Data where the sequence based on data & time is important & contains multiple variables is called as longitudinal data or panel data. Eg: Predicting sales across various countries is an example of longitudinal data or panel data.

11. ## What is the difference between balanced and imbalanced/rare datasets?

Categorical Data (Binary): Data where one class representation is less than 30% is called as imbalanced dataset. 30% is a generic thumb rule. Eg: Output variable has Default or Not Default details. 29% of the data in output variable says default and another 71% says not default.

Categorical Data (Multiple): Data where count or percentage of one of the classes is significantly less or more than the other classes. Eg: Output variable has 0, 1, 2, 3....9, handwritten digits and algorithm has to recognize the handwritten digits. If one of the classes '1' has only 2% of representation and if another class '10' has 10% representation then it is imbalanced dataset.

Continuous: If the dataset is bimodal or non-normal then it may be one case of imbalanced dataset.

12. ## What is the difference between offline processing and online processing?

Offline processing means data is processed offline without need for internet connection.
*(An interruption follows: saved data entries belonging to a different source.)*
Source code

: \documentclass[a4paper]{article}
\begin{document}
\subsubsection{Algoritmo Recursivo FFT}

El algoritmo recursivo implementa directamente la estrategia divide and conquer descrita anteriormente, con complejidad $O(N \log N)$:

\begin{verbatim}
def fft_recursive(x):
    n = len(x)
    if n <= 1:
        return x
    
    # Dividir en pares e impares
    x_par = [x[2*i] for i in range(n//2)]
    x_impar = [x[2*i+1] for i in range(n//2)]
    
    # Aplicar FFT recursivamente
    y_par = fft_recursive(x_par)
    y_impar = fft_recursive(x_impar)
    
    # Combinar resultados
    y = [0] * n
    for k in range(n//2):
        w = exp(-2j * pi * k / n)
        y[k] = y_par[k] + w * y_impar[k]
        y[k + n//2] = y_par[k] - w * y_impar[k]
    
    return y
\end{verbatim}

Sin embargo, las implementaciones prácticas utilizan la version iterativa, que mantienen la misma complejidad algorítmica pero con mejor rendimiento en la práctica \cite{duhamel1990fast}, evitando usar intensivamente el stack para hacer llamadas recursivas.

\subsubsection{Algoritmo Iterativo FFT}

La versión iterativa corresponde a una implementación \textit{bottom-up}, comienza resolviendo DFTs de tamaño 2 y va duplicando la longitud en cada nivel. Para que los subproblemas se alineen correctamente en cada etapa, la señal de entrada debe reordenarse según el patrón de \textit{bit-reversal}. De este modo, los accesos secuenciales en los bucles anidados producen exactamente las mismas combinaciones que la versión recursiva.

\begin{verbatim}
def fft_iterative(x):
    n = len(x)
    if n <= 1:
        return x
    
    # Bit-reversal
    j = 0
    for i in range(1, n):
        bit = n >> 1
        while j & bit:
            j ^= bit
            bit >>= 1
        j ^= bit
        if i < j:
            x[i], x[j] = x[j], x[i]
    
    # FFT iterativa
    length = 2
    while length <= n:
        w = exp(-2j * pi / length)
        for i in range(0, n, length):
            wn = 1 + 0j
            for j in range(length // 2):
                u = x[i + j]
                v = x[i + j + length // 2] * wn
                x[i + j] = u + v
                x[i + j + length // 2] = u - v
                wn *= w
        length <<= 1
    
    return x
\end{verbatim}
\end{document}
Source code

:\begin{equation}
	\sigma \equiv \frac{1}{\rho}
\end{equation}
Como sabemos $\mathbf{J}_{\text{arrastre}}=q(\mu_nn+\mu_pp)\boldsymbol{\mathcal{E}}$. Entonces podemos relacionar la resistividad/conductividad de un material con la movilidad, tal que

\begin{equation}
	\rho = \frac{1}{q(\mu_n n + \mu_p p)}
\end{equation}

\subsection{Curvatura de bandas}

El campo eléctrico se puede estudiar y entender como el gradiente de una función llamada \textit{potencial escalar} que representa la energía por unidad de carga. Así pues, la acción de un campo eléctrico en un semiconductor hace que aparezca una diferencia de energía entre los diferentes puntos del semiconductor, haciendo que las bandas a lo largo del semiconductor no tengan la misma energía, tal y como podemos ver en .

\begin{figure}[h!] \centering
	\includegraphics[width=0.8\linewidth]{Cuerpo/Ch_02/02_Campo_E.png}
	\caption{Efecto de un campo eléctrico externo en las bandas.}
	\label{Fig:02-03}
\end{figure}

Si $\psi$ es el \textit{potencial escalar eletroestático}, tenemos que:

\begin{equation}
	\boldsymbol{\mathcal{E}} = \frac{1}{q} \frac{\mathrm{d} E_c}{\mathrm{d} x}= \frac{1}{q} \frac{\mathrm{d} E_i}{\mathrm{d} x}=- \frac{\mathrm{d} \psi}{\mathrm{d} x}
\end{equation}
Here data is usually processed in batches, which is called as Batch processing.

Online processing means data is processed online and internet connection is needed. As and how data arrives, it is processed and it is called as streaming data or real-time processing.

13. ## What is a Random Variable?

Any variable whose output varies and has a chance associated with the output values is called as Random variable. Eg: Flipping a coin has Head or Tail as output and Flipping a coin is a random variable. Note: Random Variables are always represented using capital letter and values, which are not random variables are represented using small letter.

14. ## What are Measurement levels?

Measurement levels are a way to interpret the calculations that can be applied to the data for extracting the information. There are 4 levels of measurements that we can learn: Nominal, Ordinal, Interval, and Ratio.

15. ## What does Nominal type in measurement levels mean?

Name of Categories (There is no natural order among categories) There is no inherent order.

Eg: Color names, Gender

16. ## What is the ordinal measurement level?

Categories that have Particular order (Inherent order).

Eg: Shirt size : S, M, L, XL, XXL.

17. ## What does Interval measurement level represent?

The Interval level is a numeric measure of the data. This numeric measure will explain the relative value of a data point in the data set. The values will always lie in a defined boundary. Hence these values are said to be a measure of local scale. Eg: Temperature, and Date.

18. ## What is a Ratio measure?

Ratio data is very much like the interval data – the values must be numerical where the difference between points is standardized and quite meaningful. Whereas, for data to be considered as the ratio data, it must have a true zero value, which means ratio data cannot have negative values. Eg: Height, Weight.

19. ## What is the Factor variable?

The Factor variable is nothing but it has limited values (or) labels.

Eg: Month(Jan, Feb, …., Dec) ---- Only 12 values for Month variable.